Ingredients for 4 servings:
- 1 kohlrabi
- 250 g carrot(s)
- 200 g celeriac
- 300 g leek
- 3 beefsteak tomatoes
- 1 clove(s) garlic
- 1 onion(s)
- 1 tbsp olive oil
- 2 tbsp tomato paste
- 3 tsp herbs, Italian
- Iodized salt
- pepper
- 400g spaghetti
Instructions
Working time approx. 20 minutes; Cooking/baking time approx. 25 minutes; Total time approx. 45 minutes
Wash, peel, and finely dice the kohlrabi, carrots, and celery, or chop them medium-finely with a food processor.

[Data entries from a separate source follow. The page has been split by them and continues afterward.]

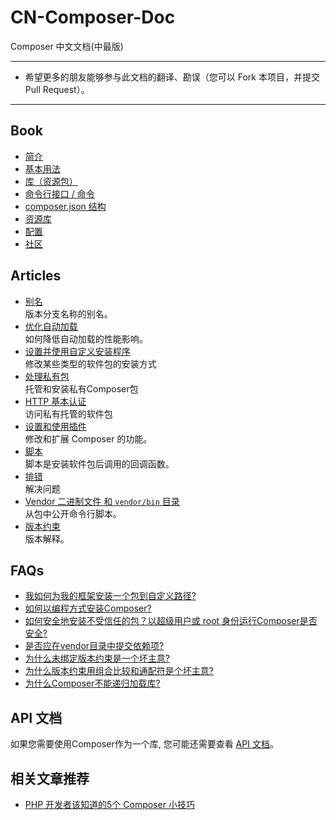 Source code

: CN-Composer-Doc
===============

Composer 中文文档(中最版)

---

- 希望更多的朋友能够参与此文档的翻译、勘误（您可以 Fork 本项目，并提交 Pull Request）。


---

## Book
- [简介](/cndoc/00-intro.md)
- [基本用法](/cndoc/01-basic-usage.md)
- [库（资源包）](/cndoc/02-libraries.md)
- [命令行接口 / 命令](/cndoc/03-cli.md)
- [composer.json 结构](/cndoc/04-schema.md)
- [资源库](/cndoc/05-repositories.md)
- [配置](/cndoc/06-config.md)
- [社区](/cndoc/07-community.md)

## Articles
- [别名](/cndoc/articles/aliases.md)  
版本分支名称的别名。
- [优化自动加载](/cndoc/articles/autoloader-optimization.md)  
如何降低自动加载的性能影响。
- [设置并使用自定义安装程序](/cndoc/articles/custom-installers.md)  
修改某些类型的软件包的安装方式
- [处理私有包](/cndoc/articles/handling-private-packages-with-satis.md)  
托管和安装私有Composer包
- [HTTP 基本认证](/cndoc/articles/http-basic-authentication.md)  
访问私有托管的软件包
- [设置和使用插件](/cndoc/articles/plugins.md)  
修改和扩展 Composer 的功能。
- [脚本](/cndoc/articles/scripts.md)  
脚本是安装软件包后调用的回调函数。
- [排错](/cndoc/articles/troubleshooting.md)  
解决问题
- [Vendor 二进制文件 和 `vendor/bin` 目录](/cndoc/articles/vendor-binaries.md)  
从包中公开命令行脚本。
- [版本约束](/cndoc/articles/versions.md)  
版本解释。

## FAQs

- [我如何为我的框架安装一个包到自定义路径?](/cndoc/faqs/how-do-i-install-a-package-to-a-custom-path-for-my-framework.md)
- [如何以编程方式安装Composer?](/cndoc/faqs/how-to-install-composer-programmatically.md)
- [如何安全地安装不受信任的包？以超级用户或 root 身份运行Composer是否安全?](/cndoc/faqs/how-to-install-untrusted-packages-safely.md)
- [是否应在vendor目录中提交依赖项?](/cndoc/faqs/should-i-commit-the-dependencies-in-my-vendor-directory.md)
- [为什么未绑定版本约束是一个坏主意?](/cndoc/faqs/why-are-unbound-version-constraints-a-bad-idea.md)
- [为什么版本约束用组合比较和通配符是个坏主意?](/cndoc/faqs/why-are-version-constraints-combining-comparisons-and-wildcards-a-bad-idea.md)
- [为什么Composer不能递归加载库?](/cndoc/faqs/why-can%27t-composer-load-repositories-recursively.md)


## API 文档

如果您需要使用Composer作为一个库, 您可能还需要查看 [API 文档](http://composer.p2hp.com/apidoc/master/index.html)。

## 相关文章推荐

- [PHP 开发者该知道的5个 Composer 小技巧](http://segmentfault.com/a/1190000000355928)
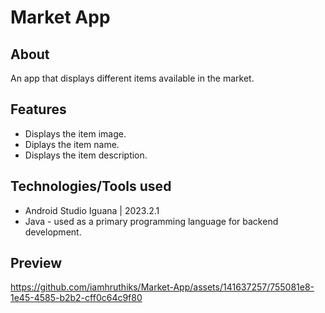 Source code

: # Market App

## About
An app that displays different items available in the market.

## Features
- Displays the item image.
- Diplays the item name.
- Displays the item description.

## Technologies/Tools used
- Android Studio Iguana | 2023.2.1
- Java - used as a primary programming language for backend development.

## Preview


https://github.com/iamhruthiks/Market-App/assets/141637257/755081e8-1e45-4585-b2b2-cff0c64c9f80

Set the tender kohlrabi greens aside. Trim the leeks and halve them lengthwise, then wash them thoroughly and then cut them into thin rings. Blanch the tomatoes, rinse them in cold water, peel them, halve them crosswise, and roughly dice them, removing the stems and seeds. Peel the garlic and onion, and finely dice the onion. Heat the oil in a large, non-stick pan and sauté the onion until translucent. Add the vegetables and fry for 3 minutes, stirring. Press the garlic through a press. Stir in the tomato paste and fry briefly. Season the sauce with the herb mixture, a little salt, and pepper, and simmer uncovered for about 15 minutes until thickened, stirring occasionally. Meanwhile, cook the pasta in plenty of salted water according to the package instructions until al dente. Finely chop the kohlrabi greens, stir into the vegetable bolognese, season to taste and serve in deep plates with the drained spaghetti.